__Work order__. An exact copy of all entries is required.

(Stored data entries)
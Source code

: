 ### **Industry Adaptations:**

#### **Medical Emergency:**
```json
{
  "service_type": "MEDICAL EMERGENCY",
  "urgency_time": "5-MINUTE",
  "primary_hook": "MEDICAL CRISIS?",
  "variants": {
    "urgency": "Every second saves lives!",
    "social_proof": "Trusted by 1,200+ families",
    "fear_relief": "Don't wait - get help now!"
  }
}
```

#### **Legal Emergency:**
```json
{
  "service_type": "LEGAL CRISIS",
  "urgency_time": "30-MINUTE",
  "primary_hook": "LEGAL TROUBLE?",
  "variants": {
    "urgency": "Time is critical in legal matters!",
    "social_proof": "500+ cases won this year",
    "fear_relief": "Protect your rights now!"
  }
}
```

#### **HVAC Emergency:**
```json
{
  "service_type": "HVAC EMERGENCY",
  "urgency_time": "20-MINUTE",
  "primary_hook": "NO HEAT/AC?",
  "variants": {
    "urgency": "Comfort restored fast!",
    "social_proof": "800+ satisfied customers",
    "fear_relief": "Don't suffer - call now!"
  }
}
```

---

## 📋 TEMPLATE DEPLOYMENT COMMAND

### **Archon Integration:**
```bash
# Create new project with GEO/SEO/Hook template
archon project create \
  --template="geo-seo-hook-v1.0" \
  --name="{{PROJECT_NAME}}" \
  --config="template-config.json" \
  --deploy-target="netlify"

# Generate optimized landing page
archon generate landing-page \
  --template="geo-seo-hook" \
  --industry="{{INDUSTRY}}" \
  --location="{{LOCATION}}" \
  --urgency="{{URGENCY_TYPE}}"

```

__Completed task__.
Source code

: ### **Industry Adaptations:**

#### **Medical Emergency:**
```json
{
  "service_type": "MEDICAL EMERGENCY",
  "urgency_time": "5-MINUTE",
  "primary_hook": "MEDICAL CRISIS?",
  "variants": {
    "urgency": "Every second saves lives!",
    "social_proof": "Trusted by 1,200+ families",
    "fear_relief": "Don't wait - get help now!"
  }
}
```

#### **Legal Emergency:**
```json
{
  "service_type": "LEGAL CRISIS",
  "urgency_time": "30-MINUTE",
  "primary_hook": "LEGAL TROUBLE?",
  "variants": {
    "urgency": "Time is critical in legal matters!",
    "social_proof": "500+ cases won this year",
    "fear_relief": "Protect your rights now!"
  }
}
```

#### **HVAC Emergency:**
```json
{
  "service_type": "HVAC EMERGENCY",
  "urgency_time": "20-MINUTE",
  "primary_hook": "NO HEAT/AC?",
  "variants": {
    "urgency": "Comfort restored fast!",
    "social_proof": "800+ satisfied customers",
    "fear_relief": "Don't suffer - call now!"
  }
}
```

---

## 📋 TEMPLATE DEPLOYMENT COMMAND

### **Archon Integration:**
```bash
# Create new project with GEO/SEO/Hook template
archon project create \
  --template="geo-seo-hook-v1.0" \
  --name="{{PROJECT_NAME}}" \
  --config="template-config.json" \
  --deploy-target="netlify"

# Generate optimized landing page
archon generate landing-page \
  --template="geo-seo-hook" \
  --industry="{{INDUSTRY}}" \
  --location="{{LOCATION}}" \
  --urgency="{{URGENCY_TYPE}}"

```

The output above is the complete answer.